Ein genialerer Titel als Südlich vom Ende der Welt ist schwer vorstellbar, nicht zuletzt, weil er auch als Hinweis gelten mag, dass unsere gängigen Ordnungsvorstellungen, so hilfreich sie oft sind, ihre Grenzen haben. Doch worum geht's?
Die 1988 in Klagenfurt geborene Allgemeinmedizinerin Carmen Possnig hat ein Jahr in der Antarktis verbracht, "Wo die Nacht vier Monate dauert und ein warmer Tag minus 50° hat". Sie hat dort zusammen mit anderen erforscht, wie sich der Mensch Extrembedingungen anpasst. "Seit ihrer Rückkehr beschäftigt sie sich im Rahmen ihres Promotionsprojekts an der Universität Innsbruck mit Weltraummedizin." So viel Weltneugier begeistert mich geradezu!
Sie muss massenhaft Tests über sich ergehen lassen, bevor sie schliesslich von der ESA, der Europäischen Weltraumorganisation, rekrutiert wird. "Über drei Stunden lang befragt mich der Psychologe zu meiner Motivation,, meinen Kindheitserinnerungen und meiner Beziehung zu der Cousine dritten Grades meiner Oma."

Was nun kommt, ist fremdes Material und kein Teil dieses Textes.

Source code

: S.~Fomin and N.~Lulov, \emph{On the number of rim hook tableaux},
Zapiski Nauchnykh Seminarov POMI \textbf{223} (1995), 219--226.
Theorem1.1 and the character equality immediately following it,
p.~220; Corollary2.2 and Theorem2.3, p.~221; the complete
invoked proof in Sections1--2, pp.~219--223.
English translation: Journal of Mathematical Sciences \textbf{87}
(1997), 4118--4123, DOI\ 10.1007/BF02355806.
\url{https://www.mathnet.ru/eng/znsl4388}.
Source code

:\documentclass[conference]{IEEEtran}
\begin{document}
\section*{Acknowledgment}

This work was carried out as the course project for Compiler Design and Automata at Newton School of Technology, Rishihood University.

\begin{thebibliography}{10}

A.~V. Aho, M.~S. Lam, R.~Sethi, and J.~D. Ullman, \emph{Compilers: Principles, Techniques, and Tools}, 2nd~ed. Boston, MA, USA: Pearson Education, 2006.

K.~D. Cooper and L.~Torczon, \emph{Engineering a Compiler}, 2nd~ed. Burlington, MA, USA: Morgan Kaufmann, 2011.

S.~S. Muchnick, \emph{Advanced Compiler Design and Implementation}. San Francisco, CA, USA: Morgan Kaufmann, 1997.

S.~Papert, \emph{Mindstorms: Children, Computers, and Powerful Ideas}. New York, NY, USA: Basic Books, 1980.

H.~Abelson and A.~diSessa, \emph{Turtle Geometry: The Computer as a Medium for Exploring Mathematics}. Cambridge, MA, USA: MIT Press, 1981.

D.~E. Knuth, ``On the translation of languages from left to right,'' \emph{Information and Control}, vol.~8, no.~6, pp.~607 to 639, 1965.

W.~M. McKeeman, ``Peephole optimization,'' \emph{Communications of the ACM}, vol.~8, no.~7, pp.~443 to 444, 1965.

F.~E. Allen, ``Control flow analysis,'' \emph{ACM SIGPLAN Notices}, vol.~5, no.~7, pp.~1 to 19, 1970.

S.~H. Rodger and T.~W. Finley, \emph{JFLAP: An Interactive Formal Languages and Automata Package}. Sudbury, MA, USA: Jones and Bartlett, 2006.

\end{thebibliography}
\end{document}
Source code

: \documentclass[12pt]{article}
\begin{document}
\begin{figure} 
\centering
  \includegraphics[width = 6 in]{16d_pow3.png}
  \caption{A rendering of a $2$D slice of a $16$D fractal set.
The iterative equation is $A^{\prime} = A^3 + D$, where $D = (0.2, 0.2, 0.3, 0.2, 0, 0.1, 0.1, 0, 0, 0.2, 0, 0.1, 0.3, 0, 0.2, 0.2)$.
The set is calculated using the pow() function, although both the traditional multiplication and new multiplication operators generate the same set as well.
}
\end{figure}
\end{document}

Die Forschungsstation Concordia gehört zu insgesamt 40 Forschungsstationen in der Antarktis. Doch weshalb betreibt man da eigentlich Forschung für die Weltraummedizin? Weil man keine Station auf dem Mond oder dem Mars hat, muss man eben auf möglichst vergleichbare Szenarien zurückgreifen. Und da Concordia sich "ein bisschen wie eine Station auf einem anderen Planeten" anfühlt, eignet sie sich dafür.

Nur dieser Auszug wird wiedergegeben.